Exact repetition, pictures omitted: give every record below again.

[Source information — start]

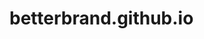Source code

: # betterbrand.github.io

<flowise-fullchatbot></flowise-fullchatbot>
<script type="module">
    import Chatbot from "https://cdn.jsdelivr.net/npm/flowise-embed/dist/web.js"
    Chatbot.initFull({
        chatflowid: "b6d8a4dc-a379-4e5b-b3da-9e881657f42a",
        apiHost: "https://flowise-oi6s.onrender.com",
        theme: {
            chatWindow: {
                welcomeMessage: "Hello! This is custom welcome message",
                backgroundColor: "#ffffff",
                height: 700,
                width: 400,
                fontSize: 16,
                poweredByTextColor: "#303235",
                botMessage: {
                    backgroundColor: "#f7f8ff",
                    textColor: "#303235",
                    showAvatar: true,
                    avatarSrc: "https://raw.githubusercontent.com/zahidkhawaja/langchain-chat-nextjs/main/public/parroticon.png",
                },
                userMessage: {
                    backgroundColor: "#3B81F6",
                    textColor: "#ffffff",
                    showAvatar: true,
                    avatarSrc: "https://raw.githubusercontent.com/zahidkhawaja/langchain-chat-nextjs/main/public/usericon.png",
                },
                textInput: {
                    placeholder: "Type your question",
                    backgroundColor: "#ffffff",
                    textColor: "#303235",
                    sendButtonColor: "#3B81F6",
                }
            }
        }
    })
</script>


<!--
https://raw.githubusercontent.com/betterbrand/betterbrand.github.io/5f69880be6d48b476a915f747597e17a9727beb7/pub_img/
https://raw.githubusercontent.com/betterbrand/betterbrand.github.io/5f69880be6d48b476a915f747597e17a9727beb7/pub_img/HarrietCloseup.jpg
https://raw.githubusercontent.com/betterbrand/betterbrand.github.io/5f69880be6d48b476a915f747597e17a9727beb7/pub_img/SmartAgentSquare.jpg

---

https://raw.githubusercontent.com/betterbrand/betterbrand.github.io/5f69880be6d48b476a915f747597e17a9727beb7/pub_img/bb/
https://raw.githubusercontent.com/betterbrand/betterbrand.github.io/5f69880be6d48b476a915f747597e17a9727beb7/pub_img/bb/Hat-only.svg <br>
https://raw.githubusercontent.com/betterbrand/betterbrand.github.io/5f69880be6d48b476a915f747597e17a9727beb7/pub_img/bb/all-words.svg <br>
https://raw.githubusercontent.com/betterbrand/betterbrand.github.io/5f69880be6d48b476a915f747597e17a9727beb7/pub_img/bb/bblogo-for-twitter.svg <br>
https://raw.githubusercontent.com/betterbrand/betterbrand.github.io/5f69880be6d48b476a915f747597e17a9727beb7/pub_img/bb/betterbrand_logo.png <br>
https://raw.githubusercontent.com/betterbrand/betterbrand.github.io/5f69880be6d48b476a915f747597e17a9727beb7/pub_img/bb/favicon.ico <br>
https://raw.githubusercontent.com/betterbrand/betterbrand.github.io/5f69880be6d48b476a915f747597e17a9727beb7/pub_img/bb/horiz-treatment.png <br>
https://raw.githubusercontent.com/betterbrand/betterbrand.github.io/5f69880be6d48b476a915f747597e17a9727beb7/pub_img/bb/name-and-hat.svg <br>
https://raw.githubusercontent.com/betterbrand/betterbrand.github.io/5f69880be6d48b476a915f747597e17a9727beb7/pub_img/bb/name-only.svg <br>
https://raw.githubusercontent.com/betterbrand/betterbrand.github.io/5f69880be6d48b476a915f747597e17a9727beb7/pub_img/bb/treatment.png <br>
https://raw.githubusercontent.com/betterbrand/betterbrand.github.io/5f69880be6d48b476a915f747597e17a9727beb7/pub_img/bb/whole-treatment.svg <br>
-->

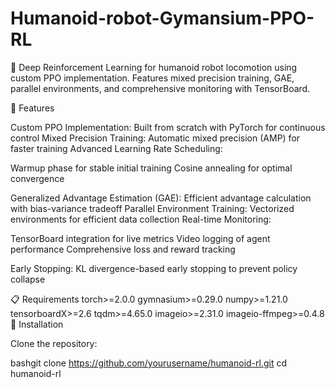 # Humanoid-robot-Gymansium-PPO-RL
🤖 Deep Reinforcement Learning for humanoid robot locomotion using custom PPO implementation. Features mixed precision training, GAE, parallel environments, and comprehensive monitoring with TensorBoard. 

🌟 Features

Custom PPO Implementation: Built from scratch with PyTorch for continuous control
Mixed Precision Training: Automatic mixed precision (AMP) for faster training
Advanced Learning Rate Scheduling:

Warmup phase for stable initial training
Cosine annealing for optimal convergence


Generalized Advantage Estimation (GAE): Efficient advantage calculation with bias-variance tradeoff
Parallel Environment Training: Vectorized environments for efficient data collection
Real-time Monitoring:

TensorBoard integration for live metrics
Video logging of agent performance
Comprehensive loss and reward tracking


Early Stopping: KL divergence-based early stopping to prevent policy collapse

📋 Requirements
torch>=2.0.0
gymnasium>=0.29.0
numpy>=1.21.0
tensorboardX>=2.6
tqdm>=4.65.0
imageio>=2.31.0
imageio-ffmpeg>=0.4.8
🚀 Installation

Clone the repository:

bashgit clone https://github.com/yourusername/humanoid-rl.git
cd humanoid-rl
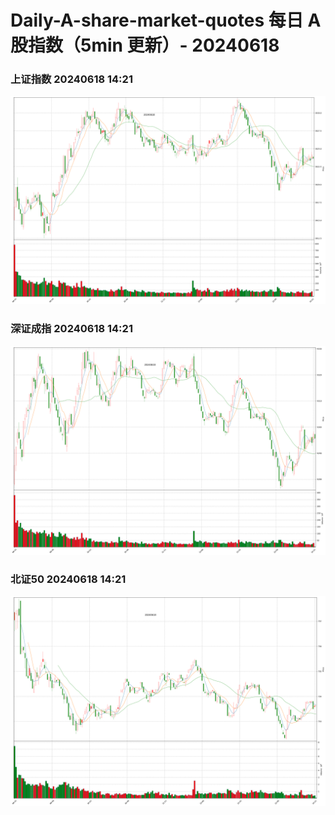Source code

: 
# Daily-A-share-market-quotes 每日 A 股指数（5min 更新）- 20240618

### 上证指数 20240618 14:21
![](./fig/2024/6/20240618-sh000001.png)

### 深证成指 20240618 14:21
![](./fig/2024/6/20240618-sz399001.png)

### 北证50 20240618 14:21
![](./fig/2024/6/20240618-bj899050.png)
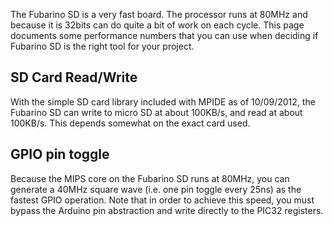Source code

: The Fubarino SD is a very fast board. The processor runs at 80MHz and because it is 32bits can do quite a bit of work on each cycle. This page documents some performance numbers that you can use when deciding if Fubarino SD is the right tool for your project.

## SD Card Read/Write

With the simple SD card library included with MPIDE as of 10/09/2012, the Fubarino SD can write to micro SD at about 100KB/s, and read at about 100KB/s. This depends somewhat on the exact card used.

## GPIO pin toggle

Because the MIPS core on the Fubarino SD runs at 80MHz, you can generate a 40MHz square wave (i.e. one pin toggle every 25ns) as the fastest GPIO operation. Note that in order to achieve this speed, you must bypass the Arduino pin abstraction and write directly to the PIC32 registers.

[Source information — finish]

**Reply to the exercise**
Source code

: # betterbrand.github.io

<flowise-fullchatbot></flowise-fullchatbot>
<script type="module">
    import Chatbot from "https://cdn.jsdelivr.net/npm/flowise-embed/dist/web.js"
    Chatbot.initFull({
        chatflowid: "b6d8a4dc-a379-4e5b-b3da-9e881657f42a",
        apiHost: "https://flowise-oi6s.onrender.com",
        theme: {
            chatWindow: {
                welcomeMessage: "Hello! This is custom welcome message",
                backgroundColor: "#ffffff",
                height: 700,
                width: 400,
                fontSize: 16,
                poweredByTextColor: "#303235",
                botMessage: {
                    backgroundColor: "#f7f8ff",
                    textColor: "#303235",
                    showAvatar: true,
                    avatarSrc: "https://raw.githubusercontent.com/zahidkhawaja/langchain-chat-nextjs/main/public/parroticon.png",
                },
                userMessage: {
                    backgroundColor: "#3B81F6",
                    textColor: "#ffffff",
                    showAvatar: true,
                    avatarSrc: "https://raw.githubusercontent.com/zahidkhawaja/langchain-chat-nextjs/main/public/usericon.png",
                },
                textInput: {
                    placeholder: "Type your question",
                    backgroundColor: "#ffffff",
                    textColor: "#303235",
                    sendButtonColor: "#3B81F6",
                }
            }
        }
    })
</script>


<!--
https://raw.githubusercontent.com/betterbrand/betterbrand.github.io/5f69880be6d48b476a915f747597e17a9727beb7/pub_img/
https://raw.githubusercontent.com/betterbrand/betterbrand.github.io/5f69880be6d48b476a915f747597e17a9727beb7/pub_img/HarrietCloseup.jpg
https://raw.githubusercontent.com/betterbrand/betterbrand.github.io/5f69880be6d48b476a915f747597e17a9727beb7/pub_img/SmartAgentSquare.jpg

---

https://raw.githubusercontent.com/betterbrand/betterbrand.github.io/5f69880be6d48b476a915f747597e17a9727beb7/pub_img/bb/
https://raw.githubusercontent.com/betterbrand/betterbrand.github.io/5f69880be6d48b476a915f747597e17a9727beb7/pub_img/bb/Hat-only.svg <br>
https://raw.githubusercontent.com/betterbrand/betterbrand.github.io/5f69880be6d48b476a915f747597e17a9727beb7/pub_img/bb/all-words.svg <br>
https://raw.githubusercontent.com/betterbrand/betterbrand.github.io/5f69880be6d48b476a915f747597e17a9727beb7/pub_img/bb/bblogo-for-twitter.svg <br>
https://raw.githubusercontent.com/betterbrand/betterbrand.github.io/5f69880be6d48b476a915f747597e17a9727beb7/pub_img/bb/betterbrand_logo.png <br>
https://raw.githubusercontent.com/betterbrand/betterbrand.github.io/5f69880be6d48b476a915f747597e17a9727beb7/pub_img/bb/favicon.ico <br>
https://raw.githubusercontent.com/betterbrand/betterbrand.github.io/5f69880be6d48b476a915f747597e17a9727beb7/pub_img/bb/horiz-treatment.png <br>
https://raw.githubusercontent.com/betterbrand/betterbrand.github.io/5f69880be6d48b476a915f747597e17a9727beb7/pub_img/bb/name-and-hat.svg <br>
https://raw.githubusercontent.com/betterbrand/betterbrand.github.io/5f69880be6d48b476a915f747597e17a9727beb7/pub_img/bb/name-only.svg <br>
https://raw.githubusercontent.com/betterbrand/betterbrand.github.io/5f69880be6d48b476a915f747597e17a9727beb7/pub_img/bb/treatment.png <br>
https://raw.githubusercontent.com/betterbrand/betterbrand.github.io/5f69880be6d48b476a915f747597e17a9727beb7/pub_img/bb/whole-treatment.svg <br>
-->

 # Humanoid-robot-Gymansium-PPO-RL
🤖 Deep Reinforcement Learning for humanoid robot locomotion using custom PPO implementation. Features mixed precision training, GAE, parallel environments, and comprehensive monitoring with TensorBoard. 

🌟 Features

Custom PPO Implementation: Built from scratch with PyTorch for continuous control
Mixed Precision Training: Automatic mixed precision (AMP) for faster training
Advanced Learning Rate Scheduling:

Warmup phase for stable initial training
Cosine annealing for optimal convergence


Generalized Advantage Estimation (GAE): Efficient advantage calculation with bias-variance tradeoff
Parallel Environment Training: Vectorized environments for efficient data collection
Real-time Monitoring:

TensorBoard integration for live metrics
Video logging of agent performance
Comprehensive loss and reward tracking


Early Stopping: KL divergence-based early stopping to prevent policy collapse

📋 Requirements
torch>=2.0.0
gymnasium>=0.29.0
numpy>=1.21.0
tensorboardX>=2.6
tqdm>=4.65.0
imageio>=2.31.0
imageio-ffmpeg>=0.4.8
🚀 Installation

Clone the repository:

bashgit clone https://github.com/yourusername/humanoid-rl.git
cd humanoid-rl
Source code

: 
# Daily-A-share-market-quotes 每日 A 股指数（5min 更新）- 20240618

### 上证指数 20240618 14:21
![](./fig/2024/6/20240618-sh000001.png)

### 深证成指 20240618 14:21
![](./fig/2024/6/20240618-sz399001.png)

### 北证50 20240618 14:21
![](./fig/2024/6/20240618-bj899050.png)
Source code

: The Fubarino SD is a very fast board. The processor runs at 80MHz and because it is 32bits can do quite a bit of work on each cycle. This page documents some performance numbers that you can use when deciding if Fubarino SD is the right tool for your project.

## SD Card Read/Write

With the simple SD card library included with MPIDE as of 10/09/2012, the Fubarino SD can write to micro SD at about 100KB/s, and read at about 100KB/s. This depends somewhat on the exact card used.

## GPIO pin toggle

Because the MIPS core on the Fubarino SD runs at 80MHz, you can generate a 40MHz square wave (i.e. one pin toggle every 25ns) as the fastest GPIO operation. Note that in order to achieve this speed, you must bypass the Arduino pin abstraction and write directly to the PIC32 registers.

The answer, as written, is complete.